Why Jews Worry About the Next Pope

The bells of St Peter’s have tolled for Pope Francis, and a billion Catholics bow in prayer. The Jewish world, meanwhile, cranes its neck toward the Sistine Chapel with some anxiety. We have no votes in the conclave, yet the choice of the next pontiff may decide whether Western civilization rediscovers its backbone or drifts farther into moral vertigo. For two thousand years the papacy has been the West’s loudest spiritual amplifier. When that microphone crackles, the feedback reaches every synagogue from Warsaw to Los Angeles.

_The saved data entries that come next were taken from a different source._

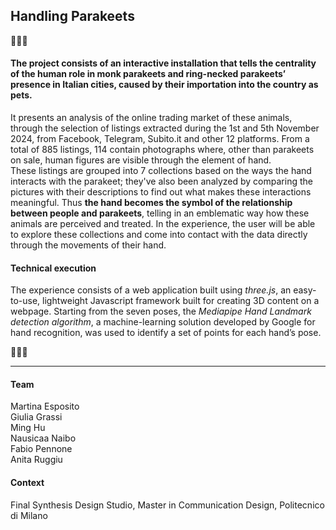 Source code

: ## Handling Parakeets

🦜🦜🦜</br>

#### The project consists of an interactive installation that tells the centrality of the human role in monk parakeets and ring-necked parakeets’ presence in Italian cities, caused by their importation into the country as pets.

It presents an analysis of the online trading market of these animals, through the selection of listings extracted during the 1st and 5th November 2024, from Facebook, Telegram, Subito.it and other 12 platforms.
From a total of 885 listings, 114 contain photographs where, other than parakeets on sale, human figures are visible through the element of hand.</br>
These listings are grouped into 7 collections based on the ways the hand interacts with the parakeet; they've also been analyzed by comparing the pictures with their descriptions to find out what makes these interactions meaningful. Thus **the hand becomes the symbol of the relationship between people and parakeets**, telling in an emblematic way how these animals are perceived and treated. In the experience, the user will be able to explore these collections and come into contact with the data directly through the movements of their hand.

#### Technical execution

The experience consists of a web application built using _three.js_, an easy-to-use, lightweight Javascript framework built for creating 3D content on a webpage.
Starting from the seven poses, the _Mediapipe Hand Landmark detection algorithm_, a machine-learning solution developed by Google for hand recognition, was used to identify a set of points for each hand’s pose.

🦜🦜🦜</br>

---

#### Team

Martina Esposito</br>
Giulia Grassi</br>
Ming Hu</br>
Nausicaa Naibo</br>
Fabio Pennone</br>
Anita Ruggiu</br>

#### Context

Final Synthesis Design Studio, Master in Communication Design, Politecnico di Milano </br>
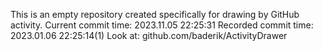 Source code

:This is an empty repository created specifically for drawing by GitHub activity.
Current commit time: 2023.11.05 22:25:31
Recorded commit time: 2023.01.06 22:25:14(1)
Look at: github.com/baderik/ActivityDrawer
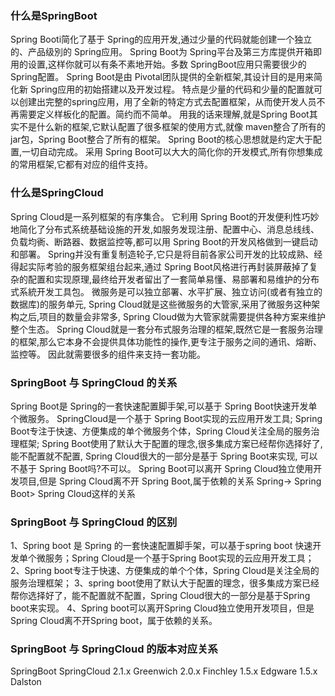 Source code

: 
### 什么是SpringBoot
Spring Booti简化了基于 Spring的应用开发,通过少量的代码就能创建一个独立的、产品级別的 Spring应用。 
Spring Boot为 Spring平台及第三方库提供开箱即用的设置,这样你就可以有条不素地开始。多数 SpringBoot应用只需要很少的 Spring配置。
Spring Boot是由 Pivotal团队提供的全新框架,其设计目的是用来简化新 Spring应用的初始搭建以及开发过程。
特点是少量的代码和少量的配置就可以创建出完整的spring应用，用了全新的特定方式去配置框架，从而使开发人员不再需要定义样板化的配置。简约而不简单。
用我的话来理解,就是Spring Boot其实不是什么新的框架,它默认配置了很多框架的使用方式,就像 maven整合了所有的jar包，Spring Boot整合了所有的框架。
Spring Boot的核心思想就是约定大于配置,一切自动完成。
采用 Spring Boot可以大大的简化你的开发模式,所有你想集成的常用框架,它都有对应的组件支持。

### 什么是SpringCloud  
Spring Cloud是一系列框架的有序集合。
它利用 Spring Boot的开发便利性巧妙地简化了分布式系统基础设施的开发,如服务发现注册、配置中心、消息总线线、负载均衠、断路器、数据监控等,都可以用 Spring Boot的开发风格做到一键启动和部署。 
Spring并没有重复制造轮子,它只是将目前各家公司开发的比较成熟、经得起实际考验的服务框架组台起来,通过 Spring Boot风格进行再封装屏蔽掉了复杂的配置和实现原理,最终给开发者留出了一套简单易懂、易部署和易维护的分布式系統开发工具包。
微服务是可以独立部署、水平扩展、独立访问(或者有独立的数据库)的服务单元, Spring Cloud就是这些微服务的大管家,采用了微服务这种架构之后,项目的数量会非常多, Spring Cloud做为大管家就需要提供各种方案来维护整个生态。
Spring Cloud就是一套分布式服务治理的框架,既然它是一套服务治理的框架,那么它本身不会提供具体功能性的操作,更专注于服务之间的通讯、熔断、监控等。
因此就需要很多的组件来支持一套功能。
    
### SpringBoot 与 SpringCloud 的关系
Spring Boot是 Spring的一套快速配置脚手架,可以基于 Spring Boot快速开发单个微服务。 
SpringCloud是一个基于 Spring Boot实现的云应用开发工具;
Spring Boot专注于快速、方便集成的单个微服务个体，Spring Cloud关注全局的服务治理框架; 
Spring Boot使用了默认大于配置的理念,很多集成方案已经帮你选择好了,能不配置就不配置, Spring Cloud很大的一部分是基于 Spring Boot来实现,
可以不基于 Spring Boot吗?不可以。 Spring Boot可以离开 Spring Cloud独立使用开发项目,但是 Spring Cloud离不开 Spring Boot,属于依赖的关系
Spring-> Spring Boot> Spring Cloud这样的关系
  

### SpringBoot 与 SpringCloud 的区别
1、Spring boot 是 Spring 的一套快速配置脚手架，可以基于spring boot 快速开发单个微服务；Spring Cloud是一个基于Spring Boot实现的云应用开发工具；
2、Spring boot专注于快速、方便集成的单个个体，Spring Cloud是关注全局的服务治理框架；
3、spring boot使用了默认大于配置的理念，很多集成方案已经帮你选择好了，能不配置就不配置，Spring Cloud很大的一部分是基于Spring boot来实现。
4、Spring boot可以离开Spring Cloud独立使用开发项目，但是Spring Cloud离不开Spring boot，属于依赖的关系。

### SpringBoot 与 SpringCloud 的版本对应关系
SpringBoot          SpringCloud
2.1.x               Greenwich 
2.0.x               Finchley
1.5.x               Edgware
1.5.x               Dalston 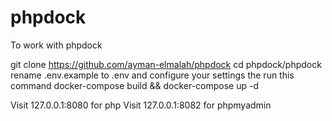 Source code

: # phpdock
To work with phpdock

git clone https://github.com/ayman-elmalah/phpdock
cd phpdock/phpdock
rename .env.example to .env and configure your settings
the run this command
docker-compose build && docker-compose up -d

Visit 127.0.0.1:8080 for php
Visit 127.0.0.1:8082 for phpmyadmin
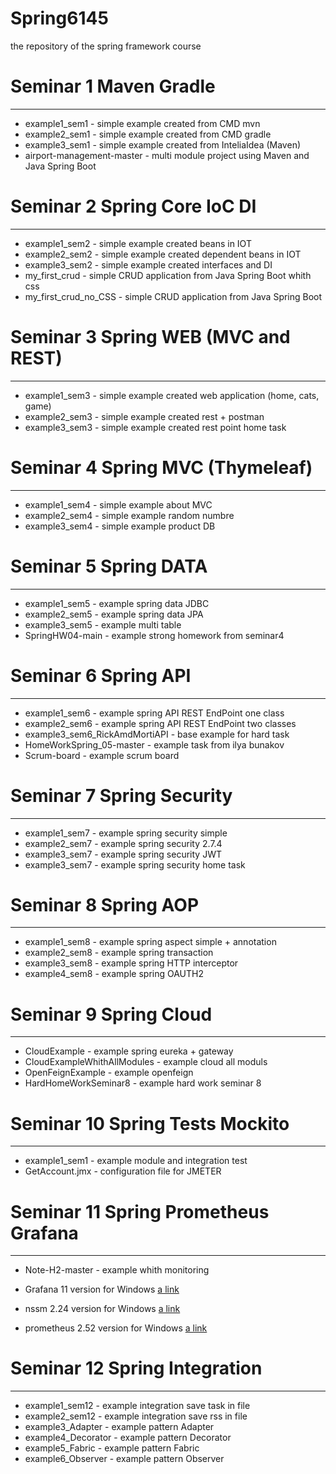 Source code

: # Spring6145
the repository of the spring framework course

# Seminar 1 Maven Gradle
***
- example1_sem1 - simple example created from CMD mvn
- example2_sem1 - simple example created from CMD gradle
- example3_sem1 - simple example created from InteliaIdea (Maven)
- airport-management-master - multi module project using Maven and Java Spring Boot


# Seminar 2 Spring Core IoC DI
***
- example1_sem2 - simple example created beans in IOT
- example2_sem2 - simple example created dependent beans in IOT
- example3_sem2 - simple example created interfaces and DI
- my_first_crud - simple CRUD application from Java Spring Boot whith css
- my_first_crud_no_CSS - simple CRUD application from Java Spring Boot


# Seminar 3 Spring WEB (MVC and REST)
***
- example1_sem3 - simple example created web application (home, cats, game)
- example2_sem3 - simple example created rest + postman
- example3_sem3 - simple example created rest point home task


# Seminar 4 Spring MVC (Thymeleaf)
***
- example1_sem4 - simple example about MVC
- example2_sem4 - simple example random numbre 
- example3_sem4 - simple example product DB

# Seminar 5 Spring DATA 
***
- example1_sem5 - example spring data JDBC 
- example2_sem5 - example spring data JPA 
- example3_sem5 - example multi table 
- SpringHW04-main - example strong homework from seminar4

# Seminar 6 Spring API 
***
- example1_sem6 - example spring API REST EndPoint one class 
- example2_sem6 - example spring API REST EndPoint two classes 
- example3_sem6_RickAmdMortiAPI - base example for hard task
- HomeWorkSpring_05-master - example task from ilya bunakov
- Scrum-board - example scrum board

# Seminar 7 Spring Security 
***
- example1_sem7 - example spring security simple 
- example2_sem7 - example spring security 2.7.4 
- example3_sem7 - example spring security JWT
- example3_sem7 - example spring security home task

# Seminar 8 Spring AOP 
***
- example1_sem8 - example spring aspect simple + annotation
- example2_sem8 - example spring transaction 
- example3_sem8 - example spring HTTP interceptor
- example4_sem8 - example spring OAUTH2 

# Seminar 9 Spring Cloud 
***
- CloudExample - example spring eureka + gateway
- CloudExampleWhithAllModules - example cloud all moduls 
- OpenFeignExample - example openfeign
- HardHomeWorkSeminar8 - example hard work seminar 8 

# Seminar 10 Spring Tests Mockito 
***
- example1_sem1 - example module and integration test
- GetAccount.jmx - configuration file for JMETER

# Seminar 11 Spring Prometheus Grafana 
***
- Note-H2-master - example whith monitoring

- Grafana 11 version for Windows [a link](https://disk.yandex.ru/d/HUIDbnzgzHFxFQ)
- nssm 2.24 version for Windows [a link](https://disk.yandex.ru/d/mBtEzqwd_8agTQ)
- prometheus 2.52 version for Windows [a link](https://github.com/prometheus/prometheus/releases/download/v2.52.0/prometheus-2.52.0.windows-amd64.zip)

# Seminar 12 Spring Integration 
***
- example1_sem12 - example integration save task in file
- example2_sem12 - example integration save rss in file
- example3_Adapter - example pattern Adapter
- example4_Decorator - example pattern Decorator
- example5_Fabric - example pattern Fabric
- example6_Observer - example pattern Observer

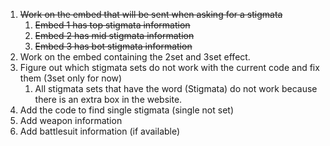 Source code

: 1. ~~Work on the embed that will be sent when asking for a stigmata~~
   1. ~~Embed 1 has top stigmata information~~
   2. ~~Embed 2 has mid stigmata information~~
   3. ~~Embed 3 has bot stigmata information~~
2. Work on the embed containing the 2set and 3set effect.
3. Figure out which stigmata sets do not work with the current code and fix them (3set only for now)
   1. All stigmata sets that have the word (Stigmata) do not work because there is an extra box in the website.
4. Add the code to find single stigmata (single not set)
5. Add weapon information
6. Add battlesuit information (if available)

Paradoxical? Certainly. A people once burned by Christendom now listens for Rome to defend it. But history zigzags. Secular liberalism, stripped of metaphysics, has proved too brittle to resist the new barbarisms—radical Islamism, resurgent antisemitism, ideological iconoclasm. A confident Christianity remains the only force large enough, morally and numerically, to stiff-arm those tides. Whether the next pope provides that confidence ought to concern us all.
“Killing in the name of God is satanic.
Francis recognized jihadist carnage—after the 2015 Paris massacres he called the murders “blasphemy” and thundered the line above. He condemned ISIS, Al-Qaeda, Boko Haram—name the acronym, he issued the anathema. Yet he insisted just as firmly,
“It is not right to identify Islam with violence.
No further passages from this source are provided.